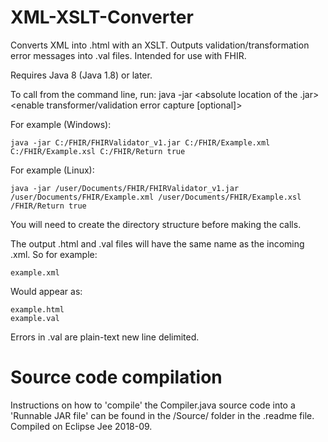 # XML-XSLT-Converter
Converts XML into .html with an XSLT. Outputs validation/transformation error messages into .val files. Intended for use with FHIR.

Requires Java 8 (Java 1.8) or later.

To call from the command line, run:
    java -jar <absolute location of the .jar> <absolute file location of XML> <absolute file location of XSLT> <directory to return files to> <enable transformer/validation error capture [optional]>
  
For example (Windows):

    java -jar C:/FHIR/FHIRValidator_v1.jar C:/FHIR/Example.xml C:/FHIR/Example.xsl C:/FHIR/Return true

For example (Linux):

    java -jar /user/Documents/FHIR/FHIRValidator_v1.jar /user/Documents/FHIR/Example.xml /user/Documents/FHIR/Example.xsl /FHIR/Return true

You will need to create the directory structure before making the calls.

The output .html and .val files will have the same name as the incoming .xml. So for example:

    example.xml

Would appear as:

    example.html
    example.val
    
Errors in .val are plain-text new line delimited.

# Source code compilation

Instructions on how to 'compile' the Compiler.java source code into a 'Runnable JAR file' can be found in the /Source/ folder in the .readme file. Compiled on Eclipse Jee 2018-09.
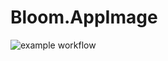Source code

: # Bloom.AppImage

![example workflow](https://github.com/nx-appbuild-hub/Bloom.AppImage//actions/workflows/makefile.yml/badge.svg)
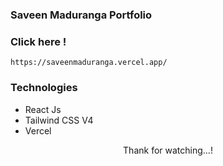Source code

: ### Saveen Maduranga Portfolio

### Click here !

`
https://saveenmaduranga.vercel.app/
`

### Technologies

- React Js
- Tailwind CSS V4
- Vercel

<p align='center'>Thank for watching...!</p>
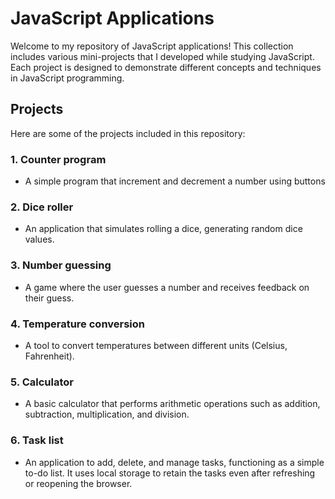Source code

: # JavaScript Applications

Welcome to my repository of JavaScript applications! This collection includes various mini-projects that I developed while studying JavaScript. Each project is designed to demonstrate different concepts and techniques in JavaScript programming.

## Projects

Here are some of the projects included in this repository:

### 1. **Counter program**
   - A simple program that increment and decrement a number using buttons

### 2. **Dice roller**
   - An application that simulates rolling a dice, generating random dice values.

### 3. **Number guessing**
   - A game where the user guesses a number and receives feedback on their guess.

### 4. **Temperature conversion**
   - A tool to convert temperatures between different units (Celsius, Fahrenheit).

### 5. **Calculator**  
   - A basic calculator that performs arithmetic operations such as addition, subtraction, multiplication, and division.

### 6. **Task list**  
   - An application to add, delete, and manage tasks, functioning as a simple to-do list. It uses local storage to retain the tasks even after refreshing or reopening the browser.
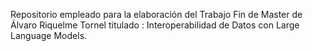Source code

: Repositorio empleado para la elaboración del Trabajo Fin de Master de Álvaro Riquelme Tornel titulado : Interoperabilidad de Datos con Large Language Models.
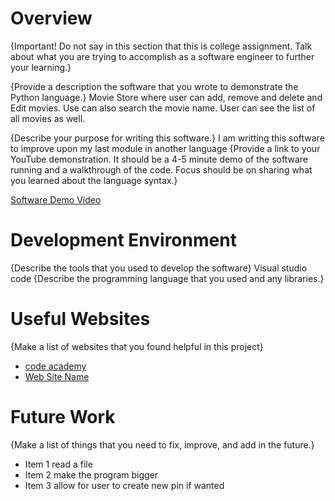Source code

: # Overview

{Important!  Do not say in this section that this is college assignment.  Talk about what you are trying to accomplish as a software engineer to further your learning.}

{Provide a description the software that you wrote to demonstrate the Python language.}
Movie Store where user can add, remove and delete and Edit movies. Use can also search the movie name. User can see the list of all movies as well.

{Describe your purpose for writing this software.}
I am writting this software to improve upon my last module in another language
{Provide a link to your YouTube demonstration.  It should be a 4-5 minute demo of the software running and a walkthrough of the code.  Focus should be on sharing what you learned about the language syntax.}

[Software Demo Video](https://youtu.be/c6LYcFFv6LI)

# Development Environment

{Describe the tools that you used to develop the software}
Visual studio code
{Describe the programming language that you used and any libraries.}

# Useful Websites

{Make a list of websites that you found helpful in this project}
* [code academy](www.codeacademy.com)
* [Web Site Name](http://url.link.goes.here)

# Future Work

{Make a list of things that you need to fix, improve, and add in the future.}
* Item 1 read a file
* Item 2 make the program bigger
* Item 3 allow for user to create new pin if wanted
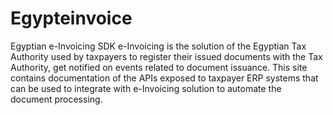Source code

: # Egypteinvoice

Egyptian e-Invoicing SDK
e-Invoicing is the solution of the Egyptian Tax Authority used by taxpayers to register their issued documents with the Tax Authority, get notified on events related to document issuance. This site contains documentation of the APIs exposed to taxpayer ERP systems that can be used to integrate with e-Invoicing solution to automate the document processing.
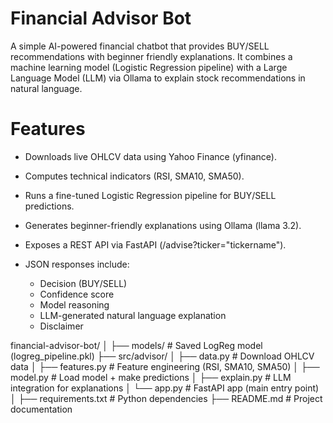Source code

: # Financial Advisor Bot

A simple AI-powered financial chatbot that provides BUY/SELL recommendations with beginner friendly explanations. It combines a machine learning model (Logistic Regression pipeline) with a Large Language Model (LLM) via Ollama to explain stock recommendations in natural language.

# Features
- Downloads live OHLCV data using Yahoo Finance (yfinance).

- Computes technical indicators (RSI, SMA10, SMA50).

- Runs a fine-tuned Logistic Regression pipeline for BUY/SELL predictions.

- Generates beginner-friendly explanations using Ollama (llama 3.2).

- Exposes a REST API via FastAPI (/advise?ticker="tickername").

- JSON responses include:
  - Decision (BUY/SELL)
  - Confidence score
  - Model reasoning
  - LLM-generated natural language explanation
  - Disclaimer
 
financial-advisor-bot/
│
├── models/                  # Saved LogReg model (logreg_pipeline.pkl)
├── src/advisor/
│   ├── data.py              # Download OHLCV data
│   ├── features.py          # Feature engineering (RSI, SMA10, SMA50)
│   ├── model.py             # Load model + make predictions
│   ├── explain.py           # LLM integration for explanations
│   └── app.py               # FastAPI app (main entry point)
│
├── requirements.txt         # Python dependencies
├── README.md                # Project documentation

- _TASK BRIEF_
Go through the listing above and write it out again exactly, dropping the pictures.

- _OUTPUT BELOW_
 # XML-XSLT-Converter
Converts XML into .html with an XSLT. Outputs validation/transformation error messages into .val files. Intended for use with FHIR.

Requires Java 8 (Java 1.8) or later.

To call from the command line, run:
    java -jar <absolute location of the .jar> <absolute file location of XML> <absolute file location of XSLT> <directory to return files to> <enable transformer/validation error capture [optional]>
  
For example (Windows):

    java -jar C:/FHIR/FHIRValidator_v1.jar C:/FHIR/Example.xml C:/FHIR/Example.xsl C:/FHIR/Return true

For example (Linux):

    java -jar /user/Documents/FHIR/FHIRValidator_v1.jar /user/Documents/FHIR/Example.xml /user/Documents/FHIR/Example.xsl /FHIR/Return true

You will need to create the directory structure before making the calls.

The output .html and .val files will have the same name as the incoming .xml. So for example:

    example.xml

Would appear as:

    example.html
    example.val
    
Errors in .val are plain-text new line delimited.

# Source code compilation

Instructions on how to 'compile' the Compiler.java source code into a 'Runnable JAR file' can be found in the /Source/ folder in the .readme file. Compiled on Eclipse Jee 2018-09.
Source code

: # Bloom.AppImage

![example workflow](https://github.com/nx-appbuild-hub/Bloom.AppImage//actions/workflows/makefile.yml/badge.svg)
Source code

: ### Saveen Maduranga Portfolio

### Click here !

`
https://saveenmaduranga.vercel.app/
`

### Technologies

- React Js
- Tailwind CSS V4
- Vercel

<p align='center'>Thank for watching...!</p>
Source code

: # JavaScript Applications

Welcome to my repository of JavaScript applications! This collection includes various mini-projects that I developed while studying JavaScript. Each project is designed to demonstrate different concepts and techniques in JavaScript programming.

## Projects

Here are some of the projects included in this repository:

### 1. **Counter program**
   - A simple program that increment and decrement a number using buttons

### 2. **Dice roller**
   - An application that simulates rolling a dice, generating random dice values.

### 3. **Number guessing**
   - A game where the user guesses a number and receives feedback on their guess.

### 4. **Temperature conversion**
   - A tool to convert temperatures between different units (Celsius, Fahrenheit).

### 5. **Calculator**  
   - A basic calculator that performs arithmetic operations such as addition, subtraction, multiplication, and division.

### 6. **Task list**  
   - An application to add, delete, and manage tasks, functioning as a simple to-do list. It uses local storage to retain the tasks even after refreshing or reopening the browser.
Source code

: Repositorio empleado para la elaboración del Trabajo Fin de Master de Álvaro Riquelme Tornel titulado : Interoperabilidad de Datos con Large Language Models.
Source code

: # Overview

{Important!  Do not say in this section that this is college assignment.  Talk about what you are trying to accomplish as a software engineer to further your learning.}

{Provide a description the software that you wrote to demonstrate the Python language.}
Movie Store where user can add, remove and delete and Edit movies. Use can also search the movie name. User can see the list of all movies as well.

{Describe your purpose for writing this software.}
I am writting this software to improve upon my last module in another language
{Provide a link to your YouTube demonstration.  It should be a 4-5 minute demo of the software running and a walkthrough of the code.  Focus should be on sharing what you learned about the language syntax.}

[Software Demo Video](https://youtu.be/c6LYcFFv6LI)

# Development Environment

{Describe the tools that you used to develop the software}
Visual studio code
{Describe the programming language that you used and any libraries.}

# Useful Websites

{Make a list of websites that you found helpful in this project}
* [code academy](www.codeacademy.com)
* [Web Site Name](http://url.link.goes.here)

# Future Work

{Make a list of things that you need to fix, improve, and add in the future.}
* Item 1 read a file
* Item 2 make the program bigger
* Item 3 allow for user to create new pin if wanted
Source code

: # Egypteinvoice

Egyptian e-Invoicing SDK
e-Invoicing is the solution of the Egyptian Tax Authority used by taxpayers to register their issued documents with the Tax Authority, get notified on events related to document issuance. This site contains documentation of the APIs exposed to taxpayer ERP systems that can be used to integrate with e-Invoicing solution to automate the document processing.
Source code

: # Financial Advisor Bot

A simple AI-powered financial chatbot that provides BUY/SELL recommendations with beginner friendly explanations. It combines a machine learning model (Logistic Regression pipeline) with a Large Language Model (LLM) via Ollama to explain stock recommendations in natural language.

# Features
- Downloads live OHLCV data using Yahoo Finance (yfinance).

- Computes technical indicators (RSI, SMA10, SMA50).

- Runs a fine-tuned Logistic Regression pipeline for BUY/SELL predictions.

- Generates beginner-friendly explanations using Ollama (llama 3.2).

- Exposes a REST API via FastAPI (/advise?ticker="tickername").

- JSON responses include:
  - Decision (BUY/SELL)
  - Confidence score
  - Model reasoning
  - LLM-generated natural language explanation
  - Disclaimer
 
financial-advisor-bot/
│
├── models/                  # Saved LogReg model (logreg_pipeline.pkl)
├── src/advisor/
│   ├── data.py              # Download OHLCV data
│   ├── features.py          # Feature engineering (RSI, SMA10, SMA50)
│   ├── model.py             # Load model + make predictions
│   ├── explain.py           # LLM integration for explanations
│   └── app.py               # FastAPI app (main entry point)
│
├── requirements.txt         # Python dependencies
├── README.md                # Project documentation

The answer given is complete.